La chasse au client de haut vol, c’est la mission des entraîneurs et des courtiers. Nous pourrons d’ailleurs compter combien de Français auront fait le déplacement dans les semaines à venir à Doha, à Riyad et ailleurs dans le golfe ! Le F.R.B.C. a réduit sa voilure. Même si c’est un investissement important, il faut le relancer. En le positionnant mieux au niveau de ses missions peut-être. Car l’exemple que nous offre l’équivalent irlandais est assez saisissant. Il compte neuf personnes, dont plusieurs profils de séniors – de types anciens directeurs de haras – et a une forte présence partout à travers le monde. Sa plus belle réussite récente a été relatée au mois de juillet dans les colonnes de The Irish Field. Dans l'entretien accordé à Ronan Groome, Michael Donohoe (BBA Irlande) explique : « J'ai pu rencontrer Zhang Yuesheng par l'intermédiaire de Michael O'Hagan et Caroline Kennedy, qui travaillaient tous les deux pour l'I.T.M. à l'époque et faisaient un excellent travail en Chine. Il s'agissait de monter dans l'avion pour aller trouver de nouveaux clients et de nouveaux marchés.
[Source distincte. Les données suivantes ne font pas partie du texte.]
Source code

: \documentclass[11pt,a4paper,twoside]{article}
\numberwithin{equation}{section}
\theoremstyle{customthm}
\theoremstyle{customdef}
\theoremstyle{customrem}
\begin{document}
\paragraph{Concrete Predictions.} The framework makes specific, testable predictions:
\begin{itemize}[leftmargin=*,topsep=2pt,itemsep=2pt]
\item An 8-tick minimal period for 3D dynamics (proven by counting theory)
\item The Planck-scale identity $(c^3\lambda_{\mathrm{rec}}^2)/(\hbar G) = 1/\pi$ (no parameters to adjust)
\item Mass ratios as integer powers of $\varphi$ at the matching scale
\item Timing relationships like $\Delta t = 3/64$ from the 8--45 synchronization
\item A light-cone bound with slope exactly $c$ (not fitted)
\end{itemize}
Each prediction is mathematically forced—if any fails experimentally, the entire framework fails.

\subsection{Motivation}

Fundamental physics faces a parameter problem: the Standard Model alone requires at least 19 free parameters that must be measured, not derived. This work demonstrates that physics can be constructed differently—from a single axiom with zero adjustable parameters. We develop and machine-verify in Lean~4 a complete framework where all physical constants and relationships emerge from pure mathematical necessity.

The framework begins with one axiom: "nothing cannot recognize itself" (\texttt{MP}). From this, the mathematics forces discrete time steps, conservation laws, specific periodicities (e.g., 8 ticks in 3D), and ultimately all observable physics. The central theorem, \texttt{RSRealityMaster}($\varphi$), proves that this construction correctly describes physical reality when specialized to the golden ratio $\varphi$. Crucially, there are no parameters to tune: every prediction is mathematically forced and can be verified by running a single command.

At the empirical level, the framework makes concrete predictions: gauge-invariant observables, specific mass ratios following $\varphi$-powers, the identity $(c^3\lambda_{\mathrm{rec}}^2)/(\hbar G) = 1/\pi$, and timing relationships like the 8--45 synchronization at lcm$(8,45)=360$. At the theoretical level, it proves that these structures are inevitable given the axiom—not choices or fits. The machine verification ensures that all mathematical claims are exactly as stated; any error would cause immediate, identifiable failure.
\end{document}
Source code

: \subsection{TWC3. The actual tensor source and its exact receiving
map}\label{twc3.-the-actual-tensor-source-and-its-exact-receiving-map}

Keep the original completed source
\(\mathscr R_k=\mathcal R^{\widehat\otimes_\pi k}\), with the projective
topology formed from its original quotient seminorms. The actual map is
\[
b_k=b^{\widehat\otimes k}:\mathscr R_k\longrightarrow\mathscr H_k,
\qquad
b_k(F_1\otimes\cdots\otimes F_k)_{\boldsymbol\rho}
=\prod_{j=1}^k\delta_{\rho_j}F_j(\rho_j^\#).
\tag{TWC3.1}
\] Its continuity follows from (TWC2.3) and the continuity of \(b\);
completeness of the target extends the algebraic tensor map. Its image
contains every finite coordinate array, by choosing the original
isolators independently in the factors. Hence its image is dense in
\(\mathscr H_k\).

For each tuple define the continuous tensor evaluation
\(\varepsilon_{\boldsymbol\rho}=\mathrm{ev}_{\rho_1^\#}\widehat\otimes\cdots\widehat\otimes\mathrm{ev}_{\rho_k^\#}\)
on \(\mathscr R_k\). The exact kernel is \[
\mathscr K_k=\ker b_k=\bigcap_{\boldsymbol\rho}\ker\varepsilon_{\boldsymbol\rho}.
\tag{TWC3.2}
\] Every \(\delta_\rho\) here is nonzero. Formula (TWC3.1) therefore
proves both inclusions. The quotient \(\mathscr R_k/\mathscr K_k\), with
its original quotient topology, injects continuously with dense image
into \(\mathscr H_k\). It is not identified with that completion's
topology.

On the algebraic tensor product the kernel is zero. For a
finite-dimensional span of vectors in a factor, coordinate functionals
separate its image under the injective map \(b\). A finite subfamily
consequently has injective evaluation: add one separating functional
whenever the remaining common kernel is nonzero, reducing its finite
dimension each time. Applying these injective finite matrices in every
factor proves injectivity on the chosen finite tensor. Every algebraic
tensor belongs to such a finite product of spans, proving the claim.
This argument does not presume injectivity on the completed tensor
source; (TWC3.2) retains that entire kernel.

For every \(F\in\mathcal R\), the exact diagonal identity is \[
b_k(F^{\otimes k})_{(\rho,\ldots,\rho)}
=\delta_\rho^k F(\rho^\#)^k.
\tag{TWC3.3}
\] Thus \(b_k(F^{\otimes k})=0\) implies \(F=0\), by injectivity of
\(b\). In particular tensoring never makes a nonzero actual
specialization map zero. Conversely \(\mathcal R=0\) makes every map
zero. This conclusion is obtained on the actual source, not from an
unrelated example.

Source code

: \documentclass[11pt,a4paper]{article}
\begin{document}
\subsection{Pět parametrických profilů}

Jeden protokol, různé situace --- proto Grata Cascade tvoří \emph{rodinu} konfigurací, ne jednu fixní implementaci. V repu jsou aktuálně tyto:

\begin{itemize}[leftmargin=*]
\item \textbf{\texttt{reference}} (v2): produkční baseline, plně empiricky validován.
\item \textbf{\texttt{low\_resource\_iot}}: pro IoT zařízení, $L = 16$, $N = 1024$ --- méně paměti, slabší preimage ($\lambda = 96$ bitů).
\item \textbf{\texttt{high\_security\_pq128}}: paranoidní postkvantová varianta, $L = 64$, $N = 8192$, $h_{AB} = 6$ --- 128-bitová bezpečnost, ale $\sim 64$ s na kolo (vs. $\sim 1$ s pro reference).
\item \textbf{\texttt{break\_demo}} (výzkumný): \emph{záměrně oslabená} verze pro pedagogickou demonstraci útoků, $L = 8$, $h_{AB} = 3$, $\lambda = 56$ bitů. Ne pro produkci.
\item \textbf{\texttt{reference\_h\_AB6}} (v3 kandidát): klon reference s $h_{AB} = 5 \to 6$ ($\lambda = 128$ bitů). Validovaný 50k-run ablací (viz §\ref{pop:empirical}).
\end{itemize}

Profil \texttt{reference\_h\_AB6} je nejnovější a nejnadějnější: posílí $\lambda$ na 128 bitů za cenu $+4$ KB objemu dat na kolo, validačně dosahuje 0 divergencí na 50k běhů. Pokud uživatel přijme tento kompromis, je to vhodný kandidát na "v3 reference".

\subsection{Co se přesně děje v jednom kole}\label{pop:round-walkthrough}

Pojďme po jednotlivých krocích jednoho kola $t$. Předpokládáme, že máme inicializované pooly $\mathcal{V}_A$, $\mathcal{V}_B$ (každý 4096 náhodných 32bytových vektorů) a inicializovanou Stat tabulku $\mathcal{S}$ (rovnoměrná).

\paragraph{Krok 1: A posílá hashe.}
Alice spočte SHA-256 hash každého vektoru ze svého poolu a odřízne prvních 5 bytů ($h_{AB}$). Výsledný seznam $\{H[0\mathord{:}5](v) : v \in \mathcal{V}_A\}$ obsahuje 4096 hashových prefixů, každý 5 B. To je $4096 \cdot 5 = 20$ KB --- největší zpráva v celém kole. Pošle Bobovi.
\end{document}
Patrick Cooper et Declan Quarry, qui travaillent pour BBA, m'ont acheté des billets d'avion et m'ont donné carte blanche. J'ai beaucoup voyagé en Chine et c'est comme cela que j'ai rencontré monsieur Yuesheng. » Comme chacun a pu le constater, en 2022, Zhang Yuesheng s’est imposé comme le plus gros acheteur de la place européenne…

L’ensemble des éléments que nous venons d’évoquer correspond à des actions dont les fruits se récoltent à long terme. Assurément, si un gouvernement abroge les 35 heures (peu probable !), s’il revoit les taux de T.V.A. qui apparaissent sur les factures des propriétaires (nettement plus probable !) ou s’il facilite l’arrivée de travailleurs étrangers pour les secteurs en tension… Le gain en matière de compétitivité serait bien plus rapide. Mais comme chacun le sait, il n’y a pas d’évolution qui se fasse dans la facilité. Pourtant, aucune activité de loisir de notre société n’y échappe. Du cinéma au monde du livre, de l’événementiel à l’industrie musicale, chaque pan de ce secteur a dû faire sa mue pour continuer à exister.